While Stuart ably imbues Vallanzasca with the requisite amounts of animal magnetism and unpredictable intensity, Vallanzasca always comes across
as your stereotypically doomed but charismatic antihero who never quite manages to overcome his own shortcomings. In other words, he is like every
other criminal gang leader in cinematic history. Had the secondary characters only had a bit more substance then the strength of Stuart's performance
might have been sufficient to blind us to the character's weaknesses but, watching Vallanzasca interact with his friends and foes it is impossible
to deny how generic it all feels. Whenever a new character is introduced it is obvious not only how Vallanzasca will react to them but also how that
relationship will progress. Of course, there is nothing wrong with genre tropes or stock characters but when a film presents itself as a biography,
I think that audiences are entitled to demand a bit more psychological substance than Placido's beautifully shot stereotypes can offer.

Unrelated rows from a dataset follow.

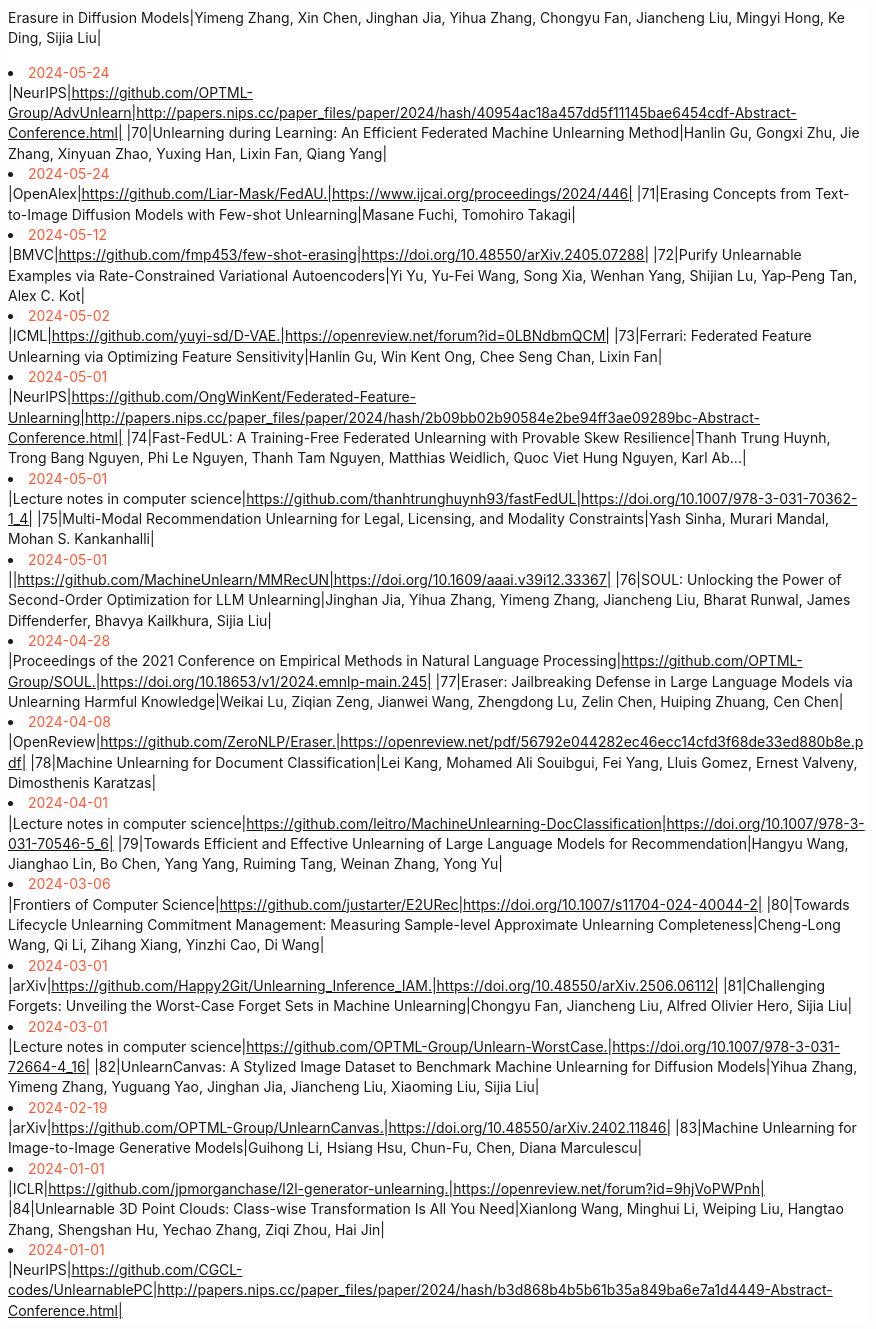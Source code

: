   Erasure in Diffusion Models|Yimeng Zhang, Xin Chen, Jinghan Jia, Yihua Zhang, Chongyu Fan, Jiancheng Liu, Mingyi Hong, Ke Ding, Sijia Liu|<li><span style="color:#FF5733;">2024-05-24</span></li>|NeurIPS|https://github.com/OPTML-Group/AdvUnlearn|http://papers.nips.cc/paper_files/paper/2024/hash/40954ac18a457dd5f11145bae6454cdf-Abstract-Conference.html|
|70|Unlearning during Learning: An Efficient Federated Machine Unlearning
  Method|Hanlin Gu, Gongxi Zhu, Jie Zhang, Xinyuan Zhao, Yuxing Han, Lixin Fan, Qiang Yang|<li><span style="color:#FF5733;">2024-05-24</span></li>|OpenAlex|https://github.com/Liar-Mask/FedAU.|https://www.ijcai.org/proceedings/2024/446|
|71|Erasing Concepts from Text-to-Image Diffusion Models with Few-shot
  Unlearning|Masane Fuchi, Tomohiro Takagi|<li><span style="color:#FF5733;">2024-05-12</span></li>|BMVC|https://github.com/fmp453/few-shot-erasing|https://doi.org/10.48550/arXiv.2405.07288|
|72|Purify Unlearnable Examples via Rate-Constrained Variational
  Autoencoders|Yi Yu, Yu-Fei Wang, Song Xia, Wenhan Yang, Shijian Lu, Yap‐Peng Tan, Alex C. Kot|<li><span style="color:#FF5733;">2024-05-02</span></li>|ICML|https://github.com/yuyi-sd/D-VAE.|https://openreview.net/forum?id=0LBNdbmQCM|
|73|Ferrari: Federated Feature Unlearning via Optimizing Feature Sensitivity|Hanlin Gu, Win Kent Ong, Chee Seng Chan, Lixin Fan|<li><span style="color:#FF5733;">2024-05-01</span></li>|NeurIPS|https://github.com/OngWinKent/Federated-Feature-Unlearning|http://papers.nips.cc/paper_files/paper/2024/hash/2b09bb02b90584e2be94ff3ae09289bc-Abstract-Conference.html|
|74|Fast-FedUL: A Training-Free Federated Unlearning with Provable Skew
  Resilience|Thanh Trung Huynh, Trong Bang Nguyen, Phi Le Nguyen, Thanh Tam Nguyen, Matthias Weidlich, Quoc Viet Hung Nguyen, Karl Ab...|<li><span style="color:#FF5733;">2024-05-01</span></li>|Lecture notes in computer science|https://github.com/thanhtrunghuynh93/fastFedUL|https://doi.org/10.1007/978-3-031-70362-1_4|
|75|Multi-Modal Recommendation Unlearning for Legal, Licensing, and Modality
  Constraints|Yash Sinha, Murari Mandal, Mohan S. Kankanhalli|<li><span style="color:#FF5733;">2024-05-01</span></li>||https://github.com/MachineUnlearn/MMRecUN|https://doi.org/10.1609/aaai.v39i12.33367|
|76|SOUL: Unlocking the Power of Second-Order Optimization for LLM
  Unlearning|Jinghan Jia, Yihua Zhang, Yimeng Zhang, Jiancheng Liu, Bharat Runwal, James Diffenderfer, Bhavya Kailkhura, Sijia Liu|<li><span style="color:#FF5733;">2024-04-28</span></li>|Proceedings of the 2021 Conference on Empirical Methods in Natural Language Processing|https://github.com/OPTML-Group/SOUL.|https://doi.org/10.18653/v1/2024.emnlp-main.245|
|77|Eraser: Jailbreaking Defense in Large Language Models via Unlearning
  Harmful Knowledge|Weikai Lu, Ziqian Zeng, Jianwei Wang, Zhengdong Lu, Zelin Chen, Huiping Zhuang, Cen Chen|<li><span style="color:#FF5733;">2024-04-08</span></li>|OpenReview|https://github.com/ZeroNLP/Eraser.|https://openreview.net/pdf/56792e044282ec46ecc14cfd3f68de33ed880b8e.pdf|
|78|Machine Unlearning for Document Classification|Lei Kang, Mohamed Ali Souibgui, Fei Yang, Lluis Gomez, Ernest Valveny, Dimosthenis Karatzas|<li><span style="color:#FF5733;">2024-04-01</span></li>|Lecture notes in computer science|https://github.com/leitro/MachineUnlearning-DocClassification|https://doi.org/10.1007/978-3-031-70546-5_6|
|79|Towards Efficient and Effective Unlearning of Large Language Models for
  Recommendation|Hangyu Wang, Jianghao Lin, Bo Chen, Yang Yang, Ruiming Tang, Weinan Zhang, Yong Yu|<li><span style="color:#FF5733;">2024-03-06</span></li>|Frontiers of Computer Science|https://github.com/justarter/E2URec|https://doi.org/10.1007/s11704-024-40044-2|
|80|Towards Lifecycle Unlearning Commitment Management: Measuring
  Sample-level Approximate Unlearning Completeness|Cheng-Long Wang, Qi Li, Zihang Xiang, Yinzhi Cao, Di Wang|<li><span style="color:#FF5733;">2024-03-01</span></li>|arXiv|https://github.com/Happy2Git/Unlearning_Inference_IAM.|https://doi.org/10.48550/arXiv.2506.06112|
|81|Challenging Forgets: Unveiling the Worst-Case Forget Sets in Machine
  Unlearning|Chongyu Fan, Jiancheng Liu, Alfred Olivier Hero, Sijia Liu|<li><span style="color:#FF5733;">2024-03-01</span></li>|Lecture notes in computer science|https://github.com/OPTML-Group/Unlearn-WorstCase.|https://doi.org/10.1007/978-3-031-72664-4_16|
|82|UnlearnCanvas: A Stylized Image Dataset to Benchmark Machine Unlearning
  for Diffusion Models|Yihua Zhang, Yimeng Zhang, Yuguang Yao, Jinghan Jia, Jiancheng Liu, Xiaoming Liu, Sijia Liu|<li><span style="color:#FF5733;">2024-02-19</span></li>|arXiv|https://github.com/OPTML-Group/UnlearnCanvas.|https://doi.org/10.48550/arXiv.2402.11846|
|83|Machine Unlearning for Image-to-Image Generative Models|Guihong Li, Hsiang Hsu, Chun-Fu, Chen, Diana Marculescu|<li><span style="color:#FF5733;">2024-01-01</span></li>|ICLR|https://github.com/jpmorganchase/l2l-generator-unlearning.|https://openreview.net/forum?id=9hjVoPWPnh|
|84|Unlearnable 3D Point Clouds: Class-wise Transformation Is All You Need|Xianlong Wang, Minghui Li, Weiping Liu, Hangtao Zhang, Shengshan Hu, Yechao Zhang, Ziqi Zhou, Hai Jin|<li><span style="color:#FF5733;">2024-01-01</span></li>|NeurIPS|https://github.com/CGCL-codes/UnlearnablePC|http://papers.nips.cc/paper_files/paper/2024/hash/b3d868b4b5b61b35a849ba6e7a1d4449-Abstract-Conference.html|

For example, when Vallanzasca goes on the radio and is asked to explain himself his answer is that he is very much like other people but with a more
pronounced dark side. If treated as a throwaway piece of dialogue, this line is both funny and self-deprecating given that it plays not only on
Vallanzasca's capacity for violence but also the fact that this capacity has resulted in a film being made about him. Clearly, he is not just like
other people. However, when treated as a biographical insight into a real historical figure, the line is nothing short of risible as it does not
begin to explain what makes Vallanzasca tick. Indeed, rather than shed new light on Vallanzasca's true nature, the line only serves to shatter the
film's biographical pretensions: this is a beautifully made film with almost nothing at all to say.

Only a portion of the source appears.